I grew up next to the railroad tracks in the 1960s. Among my earliest memories are trains passing with men in the boxcars or occasionally riding on top. Many, I presume, were heading, if not to greener pastures, then downtown to the flophouses and residential hotels of the Gateway District, known as Skid Row. That was the face of homelessness in that era.
Today, rail cars are sealed and the downtown hotels are long gone, but there are more homeless people than ever. Homelessness has become more democratic, if you will. Families, young people and single women have joined the ranks of the homeless in force.
But, more recently, the face of homelessness is increasingly the face of an adult 55 and older, the fastest-growing segment of the homeless population. With their numbers up some 60 percent in Minnesota since 2009, they now represent one-third of the homeless adult population.
Many homeless seniors never dreamed they would end up like this. But divorce, widowhood or estrangement from family often means diminished social connections. Loss of work, due to downsizing, disability or the changing nature of needed work skills, not only robs them of a sense of personal worth, but is financially catastrophic and can lead to lost housing. Their personal safety net, taken for granted through the years, unravels — and thus the spiral to the streets.
For most older homeless women and men, this is their first experience on the street, and they are wholly unprepared.

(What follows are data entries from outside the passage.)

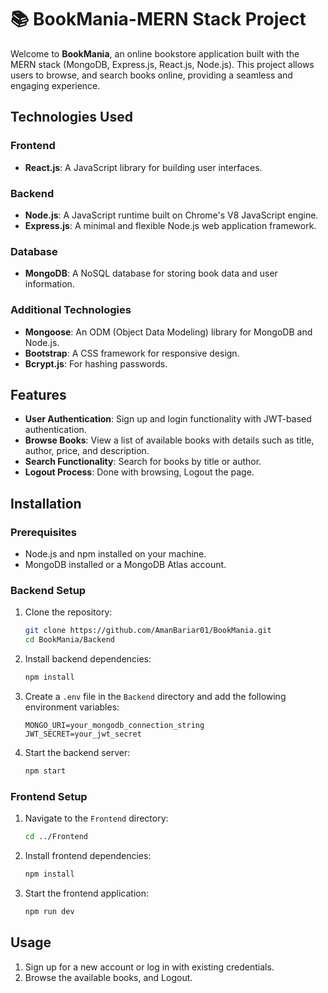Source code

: # 📚 BookMania-MERN Stack Project

Welcome to **BookMania**, an online bookstore application built with the MERN stack (MongoDB, Express.js, React.js, Node.js). This project allows users to browse, and search books online, providing a seamless and engaging experience.

## Technologies Used

### Frontend
- **React.js**: A JavaScript library for building user interfaces.

### Backend
- **Node.js**: A JavaScript runtime built on Chrome's V8 JavaScript engine.
- **Express.js**: A minimal and flexible Node.js web application framework.

### Database
- **MongoDB**: A NoSQL database for storing book data and user information.

### Additional Technologies
- **Mongoose**: An ODM (Object Data Modeling) library for MongoDB and Node.js.
- **Bootstrap**: A CSS framework for responsive design.
- **Bcrypt.js**: For hashing passwords.


## Features
- **User Authentication**: Sign up and login functionality with JWT-based authentication.
- **Browse Books**: View a list of available books with details such as title, author, price, and description.
- **Search Functionality**: Search for books by title or author.
- **Logout Process**: Done with browsing, Logout the page.


## Installation

### Prerequisites
- Node.js and npm installed on your machine.
- MongoDB installed or a MongoDB Atlas account.

### Backend Setup
1. Clone the repository:
    ```bash
    git clone https://github.com/AmanBariar01/BookMania.git
    cd BookMania/Backend
    ```
2. Install backend dependencies:
    ```bash
    npm install
    ```
3. Create a `.env` file in the `Backend` directory and add the following environment variables:
    ```plaintext
    MONGO_URI=your_mongodb_connection_string
    JWT_SECRET=your_jwt_secret
    ```
4. Start the backend server:
    ```bash
    npm start
    ```

### Frontend Setup
1. Navigate to the `Frontend` directory:
    ```bash
    cd ../Frontend
    ```
2. Install frontend dependencies:
    ```bash
    npm install
    ```
3. Start the frontend application:
    ```bash
    npm run dev
    ```

## Usage
1. Sign up for a new account or log in with existing credentials.
2. Browse the available books, and Logout.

More than just lacking dignity, life for homeless seniors is not healthful. Some 71 percent of older homeless have a chronic physical or mental health condition. On a recent visit to a large downtown Minneapolis shelter, it became clear what this has meant for the homeless and the agencies that struggle to serve them.
Wheelchairs and walkers were everywhere. Cancer, diabetes-related amputations, and assorted respiratory conditions were common. Diseases of the brain, including dementia and depression, seem especially cruel for the homeless to live with. Shelter staff members, as usual, make due with the barest of resources. Bunk beds, long a staple in shelters as a way to squeeze in as many people as possible, don't work so well for those with mobility limitations. Special diets, refrigeration for insulin and other medications, and accommodations for those who need to get up frequently in the middle of the night all must be addressed. Shelter workers on the night shift may or may not be qualified to determine appropriate care or whether hospitalization is warranted in a crisis.
The health care system doesn't help, with patients routinely discharged to shelters. While hardly conducive to recovery, it beats the street, where the indigent too often end up.